Suning Real Estate Co., Ltd.
- Native name: 苏宁置业集团有限公司
- Company type: Limited company
- Industry: Real Estate
- Founded: 2002
- Founder: Zhang Jindong
- Headquarters: 16th floor, 68 Huaihai Road, Nanjing, China
- Key people: Zhang Jindong (chairman); Lou Xiaojun (vice chairman);
- Net income: CN¥4.742 million (Q1–3 2015)
- Total assets: CN¥54.639 billion (Q1–3 2015)
- Total equity: CN¥7.985 billion (Q1–3 2015)
- Owner: Zhang Jindong (65%); Suning Appliance Group (25%); Zhang Kangyang (10%);
- Website: suningestate.com

= Suning Real Estate =

Chinese real estate company

Suning Real Estate Co., Ltd. () is a Chinese real estate company. It was privately held by the founder of Suning.com, Zhang Jindong, for 65% stake.

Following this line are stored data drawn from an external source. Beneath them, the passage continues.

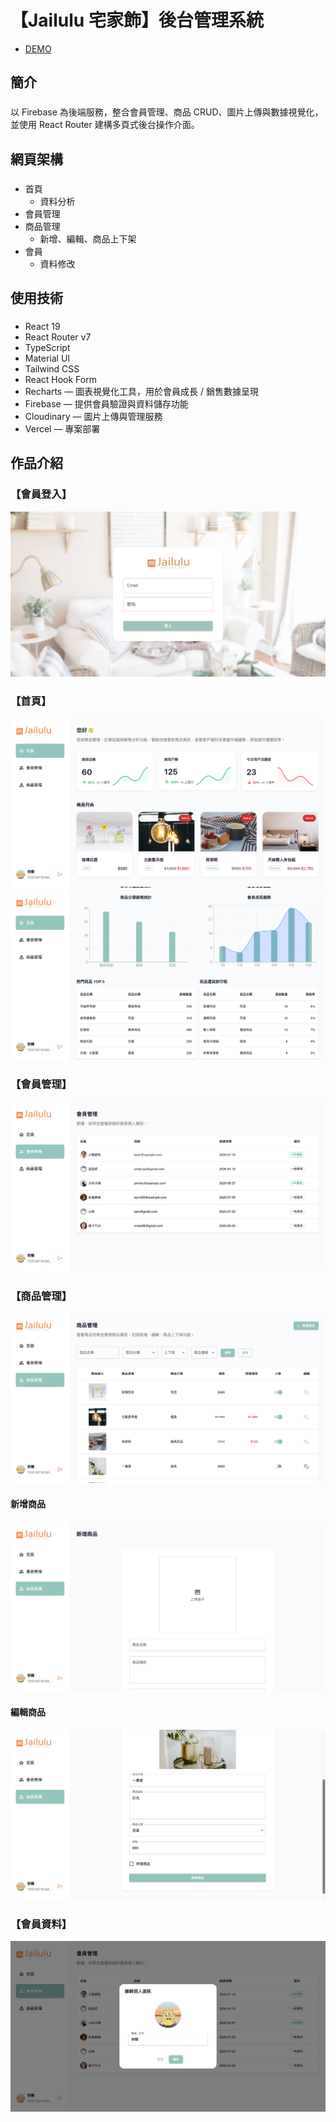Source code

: # 【Jailulu 宅家飾】後台管理系統

- [DEMO](https://jailulu-dashboard.vercel.app/)

## 簡介

###

以 Firebase 為後端服務，整合會員管理、商品 CRUD、圖片上傳與數據視覺化，並使用 React Router 建構多頁式後台操作介面。

## 網頁架構

###

- 首頁
  - 資料分析
- 會員管理
- 商品管理
  - 新增、編輯、商品上下架
- 會員
  - 資料修改

## 使用技術

###

- React 19
- React Router v7
- TypeScript
- Material UI
- Tailwind CSS
- React Hook Form
- Recharts — 圖表視覺化工具，用於會員成長 / 銷售數據呈現
- Firebase — 提供會員驗證與資料儲存功能
- Cloudinary — 圖片上傳與管理服務
- Vercel — 專案部署

## 作品介紹

### 【會員登入】

![Alt text](/docs/signIn.jpg)

### 【首頁】

![Alt text](./docs/index01.jpg)
![Alt text](./docs/index02.jpg)

### 【會員管理】

![Alt text](/docs/users.jpg)

### 【商品管理】

![Alt text](/docs/products.jpg)

#### 新增商品

![Alt text](/docs/create-product.jpg)

#### 編輯商品

![Alt text](/docs/edit-product.jpg)

### 【會員資料】

![Alt text](/docs/memberInfo.jpg)
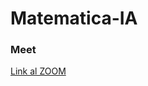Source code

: # Matematica-IA

### Meet

[Link al ZOOM](https://us06web.zoom.us/j/89850119732?pwd=czXAA0tnOm0vZSlHuRRaxc1UhbS2Ds.1)

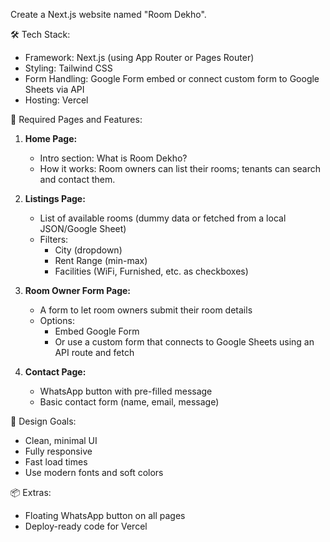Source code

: Create a Next.js website named "Room Dekho".

🛠️ Tech Stack:
- Framework: Next.js (using App Router or Pages Router)
- Styling: Tailwind CSS
- Form Handling: Google Form embed or connect custom form to Google Sheets via API
- Hosting: Vercel

📄 Required Pages and Features:

1. **Home Page:**
   - Intro section: What is Room Dekho?
   - How it works: Room owners can list their rooms; tenants can search and contact them.

2. **Listings Page:**
   - List of available rooms (dummy data or fetched from a local JSON/Google Sheet)
   - Filters:
     - City (dropdown)
     - Rent Range (min-max)
     - Facilities (WiFi, Furnished, etc. as checkboxes)

3. **Room Owner Form Page:**
   - A form to let room owners submit their room details
   - Options:
     - Embed Google Form
     - Or use a custom form that connects to Google Sheets using an API route and fetch

4. **Contact Page:**
   - WhatsApp button with pre-filled message
   - Basic contact form (name, email, message)

🎨 Design Goals:
- Clean, minimal UI
- Fully responsive
- Fast load times
- Use modern fonts and soft colors

📦 Extras:
- Floating WhatsApp button on all pages
- Deploy-ready code for Vercel
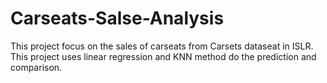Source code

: # Carseats-Salse-Analysis
This project focus on the sales of carseats from Carsets dataseat in ISLR.
This project uses linear regression and KNN method do the prediction and comparison.

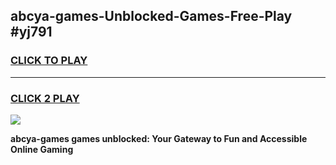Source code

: 
## abcya-games-Unblocked-Games-Free-Play #yj791
<h3>
<a href="https://us.freeplayer.one?title=abcya-games&ref=9M">CLICK TO PLAY</a></h3>
<hr>

<h3>
<a href="https://us.freeplayer.one?title=abcya-games&ref=9M">CLICK 2 PLAY</a>
  
</h3>

<a href="https://us.freeplayer.one?title=abcya-games&ref=9M"><img src="https://clearcache.store/games.png"></a>


**abcya-games games unblocked: Your Gateway to Fun and Accessible Online Gaming**
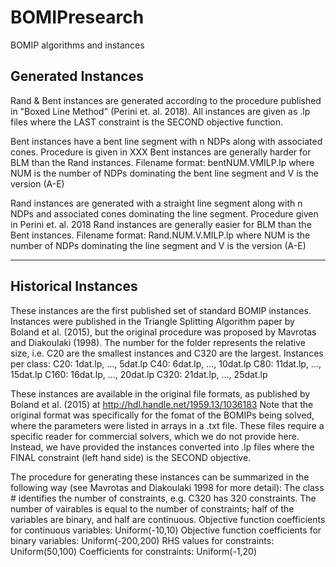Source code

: # BOMIPresearch
BOMIP algorithms and instances

## Generated Instances 
Rand & Bent instances are generated according to the procedure published in "Boxed Line Method" (Perini et. al. 2018).
All instances are given as .lp files where the LAST constraint is the SECOND objective function.

Bent instances have a bent line segment with n NDPs along with associated cones.
Procedure is given in XXX
Bent instances are generally harder for BLM than the Rand instances.
Filename format: bentNUM.VMILP.lp where NUM is the number of NDPs dominating the bent line segment and V is the version (A-E)

Rand instances are generated with a straight line segment along with n NDPs and associated cones dominating the line segment. 
Procedure given in Perini et. al. 2018
Rand instances are generally easier for BLM than the Bent instances.
Filename format: Rand.NUM.V.MILP.lp where NUM is the number of NDPs dominating the line segment and V is the version (A-E)

---------------------------------------------------------------------------------------------------------------------------

## Historical Instances 
These instances are the first published set of standard BOMIP instances.
Instances were published in the Triangle Splitting Algorithm paper by Boland et al. (2015),
but the original procedure was proposed by Mavrotas and Diakoulaki (1998).
The number for the folder represents the relative size, i.e. C20 are the smallest instances and C320 are the largest.
Instances per class:
C20: 1dat.lp, ..., 5dat.lp
C40: 6dat.lp, ..., 10dat.lp
C80: 11dat.lp, ..., 15dat.lp
C160: 16dat.lp, ..., 20dat.lp
C320: 21dat.lp, ..., 25dat.lp

These instances are available in the original file formats, as published by Boland et al. (2015) at 
http://hdl.handle.net/1959.13/1036183
Note that the original format was specifically for the fomat of the BOMIPs being solved, where the parameters were listed in arrays in a .txt file.
These files require a specific reader for commercial solvers, which we do not provide here.
Instead, we have provided the instances converted into .lp files where the FINAL constraint (left hand side) is the SECOND objective.

The procedure for generating these instances can be summarized in the following way (see Mavrotas and Diakoulaki 1998 for more detail):
The class # identifies the number of constraints, e.g. C320 has 320 constraints.
The number of vairables is equal to the number of constraints; half of the variables are binary, and half are continuous.
Objective function coefficients for continuous variables: Uniform(-10,10)
Objective function coefficients for binary variables: Uniform(-200,200)
RHS values for constraints: Uniform(50,100)
Coefficients for constraints: Uniform(-1,20)
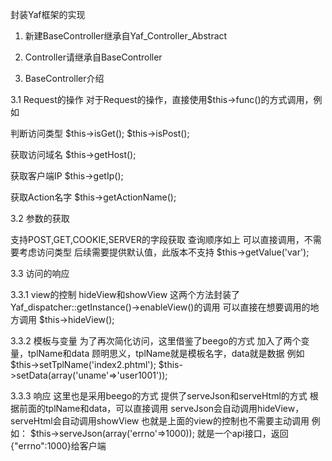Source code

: 封装Yaf框架的实现

1. 新建BaseController继承自Yaf_Controller_Abstract

2. Controller请继承自BaseController

3. BaseController介绍

3.1 Request的操作
对于Request的操作，直接使用$this->func()的方式调用，例如

判断访问类型
$this->isGet();
$this->isPost();

获取访问域名
$this->getHost();

获取客户端IP
$this->getIp();

获取Action名字
$this->getActionName();


3.2 参数的获取

支持POST,GET,COOKIE,SERVER的字段获取
查询顺序如上
可以直接调用，不需要考虑访问类型
后续需要提供默认值，此版本不支持
$this->getValue('var');


3.3 访问的响应

3.3.1 view的控制
hideView和showView
这两个方法封装了Yaf_dispatcher::getInstance()->enableView()的调用
可以直接在想要调用的地方调用
$this->hideView();

3.3.2 模板与变量
为了再次简化访问，这里借鉴了beego的方式
加入了两个变量，tplName和data
顾明思义，tplName就是模板名字，data就是数据
例如
$this->setTplName('index2.phtml');
$this->setData(array('uname'=>'user1001'));

3.3.3 响应
这里也是采用beego的方式
提供了serveJson和serveHtml的方式
根据前面的tplName和data，可以直接调用
serveJson会自动调用hideView，serveHtml会自动调用showView
也就是上面的view的控制也不需要主动调用
例如：
$this->serveJson(array('errno'=>1000));
就是一个api接口，返回{"errno":1000}给客户端

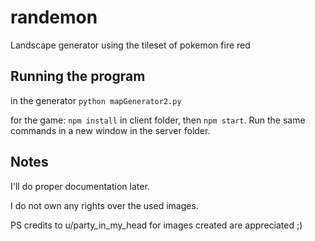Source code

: # randemon
Landscape generator using the tileset of pokemon fire red



## Running the program

in the generator
`python mapGenerator2.py`

for the game:
`npm install` in client folder, then `npm start`.
Run the same commands in a new window in the server folder.






## Notes

I'll do proper documentation later.


I do not own any rights over the used images.

PS credits to u/party_in_my_head for images created are appreciated ;)
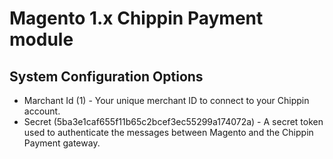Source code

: # Magento 1.x Chippin Payment module

## System Configuration Options

* Marchant Id (1) - Your unique merchant ID to connect to your Chippin account.
* Secret (5ba3e1caf655f11b65c2bcef3ec55299a174072a) - A secret token used to authenticate the messages between Magento and the Chippin Payment gateway.
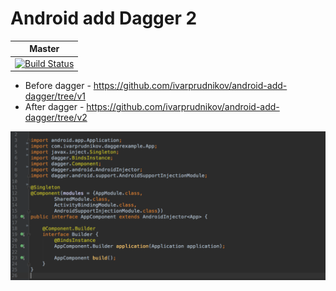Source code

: Android add Dagger 2
===========================

| Master        |
| ------------- |
| [![Build Status](https://travis-ci.org/ivarprudnikov/android-add-dagger.svg?branch=master)](https://travis-ci.org/ivarprudnikov/android-add-dagger) |

- Before dagger - https://github.com/ivarprudnikov/android-add-dagger/tree/v1
- After dagger - https://github.com/ivarprudnikov/android-add-dagger/tree/v2

![AppComponent](preview.png)
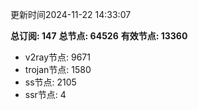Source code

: 更新时间2024-11-22 14:33:07

**总订阅: 147**
**总节点: 64526**
**有效节点: 13360**
- v2ray节点: 9671
- trojan节点: 1580
- ss节点: 2105
- ssr节点: 4
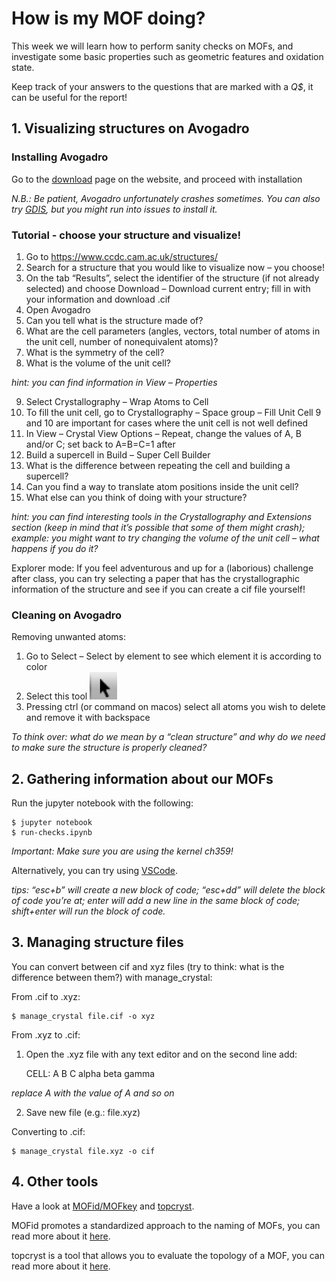 # How is my MOF doing?

This week we will learn how to perform sanity checks on MOFs, and investigate some basic properties such as geometric features and oxidation state.

Keep track of your answers to the questions that are marked with a *Q$*, it can be useful for the report!

## 1. Visualizing structures on Avogadro

### Installing Avogadro

Go to the [download](https://avogadro.cc) page on the website, and proceed with installation

*N.B.: Be patient, Avogadro unfortunately crashes sometimes. You can also try [GDIS](http://gdis.seul.org/), but you might run into issues to install it.*

### Tutorial - choose your structure and visualize!

1. Go to https://www.ccdc.cam.ac.uk/structures/ 
2. Search for a structure that you would like to visualize now – you choose!
3. On the tab “Results”, select the identifier of the structure (if not already selected) and choose Download – Download current entry; fill in with your information and download .cif
4. Open Avogadro
5. Can you tell what is the structure made of? 
6. What are the cell parameters (angles, vectors, total number of atoms in the unit cell, number of nonequivalent atoms)?
7. What is the symmetry of the cell?
8. What is the volume of the unit cell?

*hint: you can find information in View – Properties* 

9. Select Crystallography – Wrap Atoms to Cell
10. To fill the unit cell, go to Crystallography – Space group – Fill Unit Cell
9 and 10 are important for cases where the unit cell is not well defined 
11. In View – Crystal View Options – Repeat, change the values of A, B and/or C; set back to A=B=C=1 after
12. Build a supercell in Build – Super Cell Builder
13. What is the difference between repeating the cell and building a supercell?
14. Can you find a way to translate atom positions inside the unit cell?
15. What else can you think of doing with your structure?

*hint: you can find interesting tools in the Crystallography and Extensions section (keep in mind that it’s possible that some of them might crash); example: you might want to try changing the volume of the unit cell – what happens if you do it?*

Explorer mode: If you feel adventurous and up for a (laborious) challenge after class, you can try selecting a paper that has the crystallographic information of the structure and see if you can create a cif file yourself!

### Cleaning on Avogadro

Removing unwanted atoms:

1. Go to Select – Select by element to see which element it is according to color
2. Select this tool ![](./images/select_tool.png)
3. Pressing ctrl (or command on macos) select all atoms you wish to delete and remove it with backspace

*To think over: what do we mean by a “clean structure” and why do we need to make sure the structure is properly cleaned?*

## 2. Gathering information about our MOFs

Run the jupyter notebook with the following:

    $ jupyter notebook
    $ run-checks.ipynb

*Important: Make sure you are using the kernel ch359!*

Alternatively, you can try using [VSCode](https://code.visualstudio.com/).

*tips: “esc+b” will create a new block of code; “esc+dd” will delete the block of code you’re at; enter will add a new line in the same block of code; shift+enter will run the block of code.*

## 3. Managing structure files

You can convert between cif and xyz files (try to think: what is the difference between them?) with manage_crystal:

From .cif to .xyz:

    $ manage_crystal file.cif -o xyz

From .xyz to .cif:

1. Open the .xyz file with any text editor and on the second line add:

	CELL: A B C alpha beta gamma

*replace A with the value of A and so on*

2. Save new file (e.g.: file.xyz)

Converting to .cif:

    $ manage_crystal file.xyz -o cif


## 4. Other tools

Have a look at [MOFid/MOFkey](https://snurr-group.github.io/web-mofid/sbu.html) and [topcryst](https://topcryst.com/).

MOFid promotes a standardized approach to the naming of MOFs, you can read more about it [here](https://pubs.acs.org/doi/full/10.1021/acs.cgd.9b01050).

topcryst is a tool that allows you to evaluate the topology of a MOF, you can read more about it [here](https://www.tandfonline.com/doi/full/10.1080/27660400.2022.2088041).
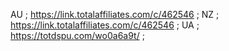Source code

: AU ; https://link.totalaffiliates.com/c/462546 ;
NZ ; https://link.totalaffiliates.com/c/462546 ;
UA ; https://totdspu.com/wo0a6a9t/ ;

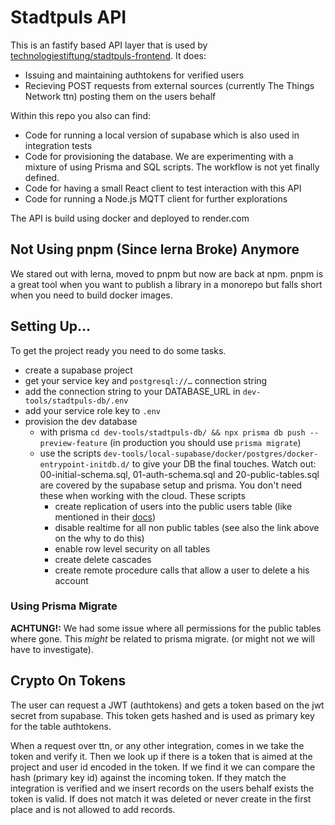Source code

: # Stadtpuls API

This is an fastify based API layer that is used by [technologiestiftung/stadtpuls-frontend](https://github.com/technologiestiftung/stadtpuls-frontend). It does:

* Issuing and maintaining authtokens for verified users
* Recieving POST requests from external sources (currently The Things Network ttn) posting them on the users behalf

Within this repo you also can find:

* Code for running a local version of supabase which is also used in integration tests
* Code for provisioning the database. We are experimenting with a mixture of using Prisma and SQL scripts. The workflow is not yet finally defined. 
* Code for having a small React client to test interaction with this API
* Code for running a Node.js MQTT client for further explorations

The API is build using docker and deployed to render.com

## Not Using pnpm (Since lerna Broke) Anymore

We stared out with lerna, moved to pnpm but now are back at npm. pnpm is a great tool when you want to publish a library in a monorepo but falls short when you need to build docker images. 

<!-- * To install pnpm run `npm install -g pnpm`
* To install and link all packages `pnpm multi install`
* To install a dev dependency package `pnpm add <pkg> -D`
* To learn more see https://pnpm.io/ -->
## Setting Up…


To get the project ready you need to do some tasks.

* create a supabase project
* get your service key and `postgresql://…` connection string
* add the connection string to your DATABASE_URL  in `dev-tools/stadtpuls-db/.env`
* add your service role key to `.env`
* provision the dev database
  * with prisma `cd dev-tools/stadtpuls-db/ && npx prisma db push --preview-feature` (in production you should use `prisma migrate`)
  * use the scripts `dev-tools/local-supabase/docker/postgres/docker-entrypoint-initdb.d/` to give your DB the final touches. Watch out: 00-initial-schema.sql, 01-auth-schema.sql and 20-public-tables.sql are covered by the supabase setup and prisma. You don't need these when working with the cloud. These scripts
    * create replication of users into the public users table (like mentioned in their [docs](https://supabase.io/docs/guides/auth#create-a-publicusers-table))
    * disable realtime for all non public tables (see also the link above on the why to do this)
    * enable row level security on all tables
    * create delete cascades
    * create remote procedure calls  that allow a user to delete a his account
### Using Prisma Migrate

**ACHTUNG!:** We had some issue where all permissions for the public tables where gone. This *might* be related to prisma migrate. (or might not we will have to investigate).

<!-- * To create a migration and apply it directly run `pnpx prisma migrate dev --name init`
* !DONT edit migrations that already have been applied
* To only create but not apply a migration run `pnpx prisma migrate dev --create-only`
* To apply that migration run `pnpx prisma migrate dev` again
* To deploy to production run `npx prisma migrate deploy` !Hint: this shouldn't be done on a dev machine but on ci.
* To learn more see https://www.prisma.io/docs/concepts/components/prisma-migrate -->



## Crypto On Tokens

The user can request a JWT (authtokens) and gets a token based on the jwt secret from supabase. This token gets hashed and is used as primary key for the table authtokens.

When a request over ttn, or any other integration, comes in we take the token and verify it. Then we look up if there is a token that is aimed at the project and user id encoded in the token. If we find it we can compare the hash (primary key id) against the incoming token. If they match the integration is verified and we insert records on the users behalf exists the token is valid. If does not match it was deleted or never create in the first place and is not allowed to add records.

<!-- Actually we should not remove existing but deleted tokens. We should flag them as revoked. When some one has a valid token that should have been revoked, but is still in use it might be a dead project or someone is signing his own tokens with our JWT secret. -->


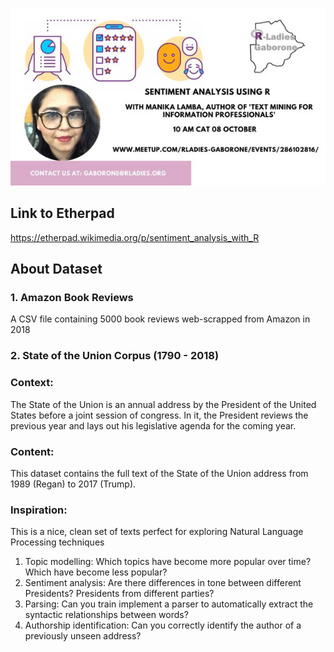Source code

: 
![Sentiment Anaysis with R](poster.jpeg)

## Link to Etherpad

https://etherpad.wikimedia.org/p/sentiment_analysis_with_R

## About Dataset

### 1. Amazon Book Reviews

A CSV file containing 5000 book reviews web-scrapped from Amazon in 2018

### 2. State of the Union Corpus (1790 - 2018)

### Context:
The State of the Union is an annual address by the President of the United States before a joint session of congress. In it, the President reviews the previous year and lays out his legislative agenda for the coming year.

### Content:
This dataset contains the full text of the State of the Union address from 1989 (Regan) to 2017 (Trump).

### Inspiration:
This is a nice, clean set of texts perfect for exploring Natural Language Processing techniques

1. Topic modelling: Which topics have become more popular over time? Which have become less popular?
2. Sentiment analysis: Are there differences in tone between different Presidents? Presidents from different parties?
3. Parsing: Can you train implement a parser to automatically extract the syntactic relationships between words?
4. Authorship identification: Can you correctly identify the author of a previously unseen address?

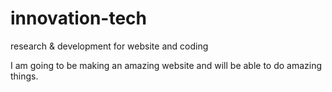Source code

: # innovation-tech
research &amp; development for website and coding

I am going to be making an amazing website and will be able to do amazing things.

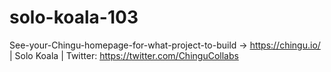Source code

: # solo-koala-103
See-your-Chingu-homepage-for-what-project-to-build -> https://chingu.io/ | Solo Koala | Twitter: https://twitter.com/ChinguCollabs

Suning Plaza, Zhenjiang and Nanjing Olympic Suning Tower were under construction by the company. Suning Plaza, Wuxi was completed in 2014. Some properties of Suning Real Estate were leased back to Suning Commerce Group.

In 2010 Hyatt signed an agreement with Suning Real Estate, for management of three hotels: Park Hyatt Nanjing (in Suning Plaza, Nanjing, originally Grand Hyatt Nanjing), Hyatt Regency Wuxi (in Suning Plaza, Wuxi) and Hyatt Regency Xuzhou (in Suning Plaza, Xuzhou). In 2011, Hyatt Regency Zhenjiang in Suning Plaza, Zhenjiang was added. It was announced that Grand Hyatt Nanjing would be opened in Suning Ruicheng ().

Suning Real Estate also signed an agreement with French hotel group Sofitel for several hotels, such as Sofitel Nanjing Galaxy Suning, Sofitel Nanjing Zhongshan Golf Suning and Sofitel Lianyungang Suning.